Tsipras stepped down on Aug. 20 after eight months in power, announcing new parliamentary elections following the political turmoil resulting from his government’s signing of a third bailout agreement with Greece’s creditors in August. New austerity measures in the 86 billion-euro ($97.2 billion) bailout saw Tsipras suffer defections of his own party’s lawmakers, forcing him to seek a new mandate.
“Holding elections continuously in such a short period of time creates for citizens the impression that their vote is of little importance,” said Jenny Papadopoulou, a bank employee.
Some of the ballot weariness is evident in the lackluster campaign participation. As with the year’s earlier votes, party kiosks have been set up in Athens’s Syntagma square and rallies will be held by the main parties. Yet while people huddle around in the square, the mood is somber and there is none of the passion or enthusiasm that marked the previous ballots.
“I voted against austerity in January when I voted SYRIZA and voted no in the referendum, but my pension was still cut,” said Lefteris Stanitsas, a 68-year-old retired sales assistant. “I won’t vote this time, simply because whoever wins, they’ll cut my pension further, so what’s the point?”

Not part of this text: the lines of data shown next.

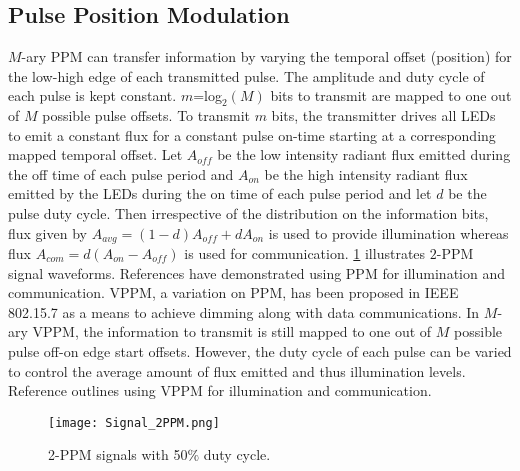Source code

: \subsection{Pulse Position Modulation}
\label{subsec:sisoModulationPPM}
$M$-ary PPM can transfer information by varying the temporal offset (position) for the low-high edge of each transmitted pulse. The amplitude and duty cycle of each pulse is kept constant. $m$=log$^{ }_{2}(M)$ bits to transmit are mapped to one out of $M$ possible pulse offsets. To transmit $m$ bits, the transmitter drives all LEDs to emit a constant flux for a constant pulse on-time starting at a corresponding mapped temporal offset. Let $A_{off}$ be the low intensity radiant flux emitted during the off time of each pulse period and $A_{on}$ be the high intensity radiant flux emitted by the LEDs during the on time of each pulse period and let $d$ be the pulse duty cycle. Then irrespective of the distribution on the information bits, flux given by $A_{avg} = (1-d)A_{off} + dA_{on}$ is used to provide illumination whereas flux $A_{com} = d(A_{on}-A_{off})$ is used for communication. \figurename{ \ref{fig:sisoSig2PPM}} illustrates $2$-PPM signal waveforms. References \cite{bai10a} have demonstrated using PPM for illumination and communication. VPPM, a variation on PPM, has been proposed in IEEE 802.15.7  as a means to achieve dimming along with data communications. In $M$-ary VPPM, the information to transmit is still mapped to one out of $M$ possible pulse off-on edge start offsets. However, the duty cycle of each pulse can be varied to control the average amount of flux emitted and thus illumination levels. Reference \cite{raj12a} outlines using VPPM for illumination and communication.
\begin{figure}[t]
	\centering
		\texttt{[image: Signal\_2PPM.png]}
		\caption{2-PPM signals with 50$\%$ duty cycle.}
		\label{fig:sisoSig2PPM}
\end{figure}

Greeks are right to think their votes won’t make much of a difference, according to Aristides Hatzis, professor of law and economics at the University of Athens.
“These elections aren’t obviously going to change anything in a sense that both leaders of the biggest parties have agreed — and it was the only thing they actually agreed on — that anything that has been signed and passed through parliament on the latest bailout is not going to change.”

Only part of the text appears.